Action item> Go through the listing below and report how many lines contain the word "documentclass"; write no other words.

Supplied data>
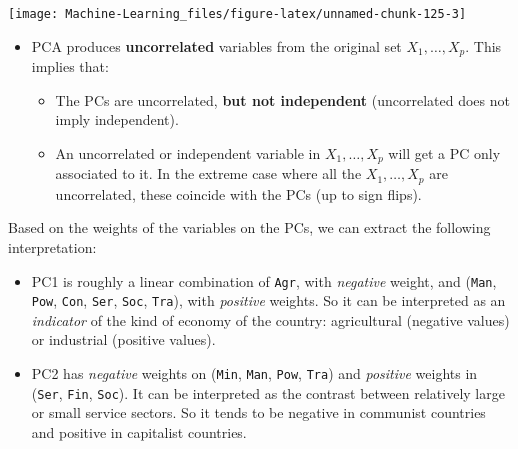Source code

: \documentclass[]{book}
\newenvironment{Shaded}{\begin{snugshade}}{\end{snugshade}}
\newcommand{\DecValTok}[1]{\textcolor[rgb]{0.00,0.00,0.81}{#1}}
\newcommand{\CommentTok}[1]{\textcolor[rgb]{0.56,0.35,0.01}{\textit{#1}}}
\newcommand{\OperatorTok}[1]{\textcolor[rgb]{0.81,0.36,0.00}{\textbf{#1}}}
\newcommand{\NormalTok}[1]{#1}
\providecommand{\tightlist}{%
  \setlength{\itemsep}{0pt}\setlength{\parskip}{0pt}}
\newenvironment{rmdblock}[1]
  {\begin{shaded*}
  \begin{itemize}
  \renewcommand{\labelitemi}{
    \raisebox{-.7\height}[0pt][0pt]{
      {\setkeys{Gin}{width=2em,keepaspectratio}\texttt{[image: img/icons/\#1]}}
    }
  }
  \item
  }
  {
  \end{itemize}
  \end{shaded*}
  }
\newenvironment{rmdinsight}
  {\begin{rmdblock}{insight}}
  {\end{rmdblock}}
\theoremstyle{definition}
\theoremstyle{definition}
\theoremstyle{definition}
\theoremstyle{remark}
\begin{document}
\begin{center}\texttt{[image: Machine-Learning\_files/figure-latex/unnamed-chunk-125-3]} \end{center}

\begin{Shaded}
\end{Shaded}

\begin{rmdinsight}
PCA produces \textbf{uncorrelated} variables from the original set
\(X_1,\ldots,X_p\). This implies that:

\begin{itemize}
\tightlist
\item
  The PCs are uncorrelated, \textbf{but not independent} (uncorrelated
  does not imply independent).
\item
  An uncorrelated or independent variable in \(X_1,\ldots,X_p\) will get
  a PC only associated to it. In the extreme case where all the
  \(X_1,\ldots,X_p\) are uncorrelated, these coincide with the PCs (up
  to sign flips).
\end{itemize}
\end{rmdinsight}

Based on the weights of the variables on the PCs, we can extract the
following interpretation:

\begin{itemize}
\tightlist
\item
  PC1 is roughly a linear combination of \texttt{Agr}, with
  \emph{negative} weight, and (\texttt{Man}, \texttt{Pow}, \texttt{Con},
  \texttt{Ser}, \texttt{Soc}, \texttt{Tra}), with \emph{positive}
  weights. So it can be interpreted as an \emph{indicator} of the kind
  of economy of the country: agricultural (negative values) or
  industrial (positive values).
\item
  PC2 has \emph{negative} weights on (\texttt{Min}, \texttt{Man},
  \texttt{Pow}, \texttt{Tra}) and \emph{positive} weights in
  (\texttt{Ser}, \texttt{Fin}, \texttt{Soc}). It can be interpreted as
  the contrast between relatively large or small service sectors. So it
  tends to be negative in communist countries and positive in capitalist
  countries.
\end{itemize}
\end{document}
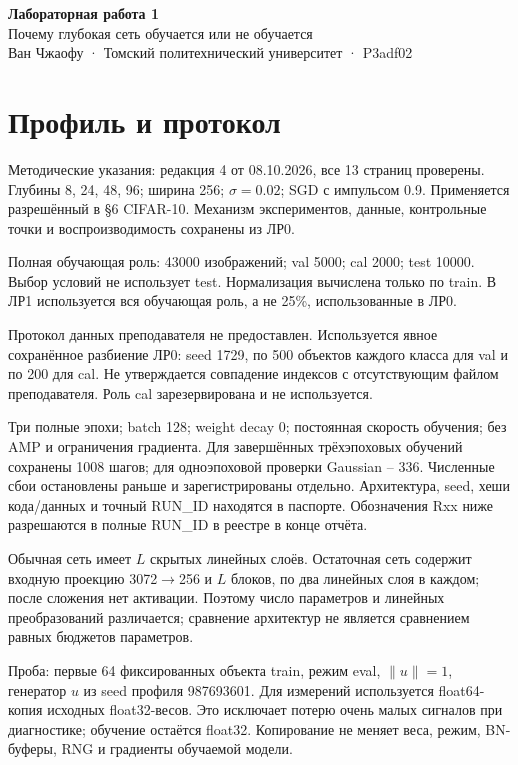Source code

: \documentclass[10pt,a4paper]{article}
\begin{document}
\begin{center}{\Large\bfseries Лабораторная работа 1}\\[4pt]
Почему глубокая сеть обучается или не обучается\\
Ван Чжаофу · Томский политехнический университет · P3adf02
\end{center}
\section{Профиль и протокол}
Методические указания: редакция 4 от 08.10.2026, все 13 страниц проверены. Глубины 8, 24, 48, 96; ширина 256; $\sigma=0.02$; SGD с импульсом 0.9. Применяется разрешённый в §6 CIFAR-10. Механизм экспериментов, данные, контрольные точки и воспроизводимость сохранены из ЛР0.


Полная обучающая роль: 43000 изображений; val 5000; cal 2000; test 10000. Выбор условий не использует test. Нормализация вычислена только по train. В ЛР1 используется вся обучающая роль, а не 25\%, использованные в ЛР0.

Протокол данных преподавателя не предоставлен. Используется явное сохранённое разбиение ЛР0: seed 1729, по 500 объектов каждого класса для val и по 200 для cal. Не утверждается совпадение индексов с отсутствующим файлом преподавателя. Роль cal зарезервирована и не используется.

Три полные эпохи; batch 128; weight decay 0; постоянная скорость обучения; без AMP и ограничения градиента. Для завершённых трёхэпоховых обучений сохранены 1008 шагов; для одноэпоховой проверки Gaussian -- 336. Численные сбои остановлены раньше и зарегистрированы отдельно. Архитектура, seed, хеши кода/данных и точный RUN\_ID находятся в паспорте. Обозначения Rxx ниже разрешаются в полные RUN\_ID в реестре в конце отчёта.

Обычная сеть имеет $L$ скрытых линейных слоёв. Остаточная сеть содержит входную проекцию 3072$\to$256 и $L$ блоков, по два линейных слоя в каждом; после сложения нет активации. Поэтому число параметров и линейных преобразований различается; сравнение архитектур не является сравнением равных бюджетов параметров.

Проба: первые 64 фиксированных объекта train, режим eval, $\|u\|=1$, генератор $u$ из seed профиля 987693601. Для измерений используется float64-копия исходных float32-весов. Это исключает потерю очень малых сигналов при диагностике; обучение остаётся float32. Копирование не меняет веса, режим, BN-буферы, RNG и градиенты обучаемой модели.
\end{document}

Task solution> 2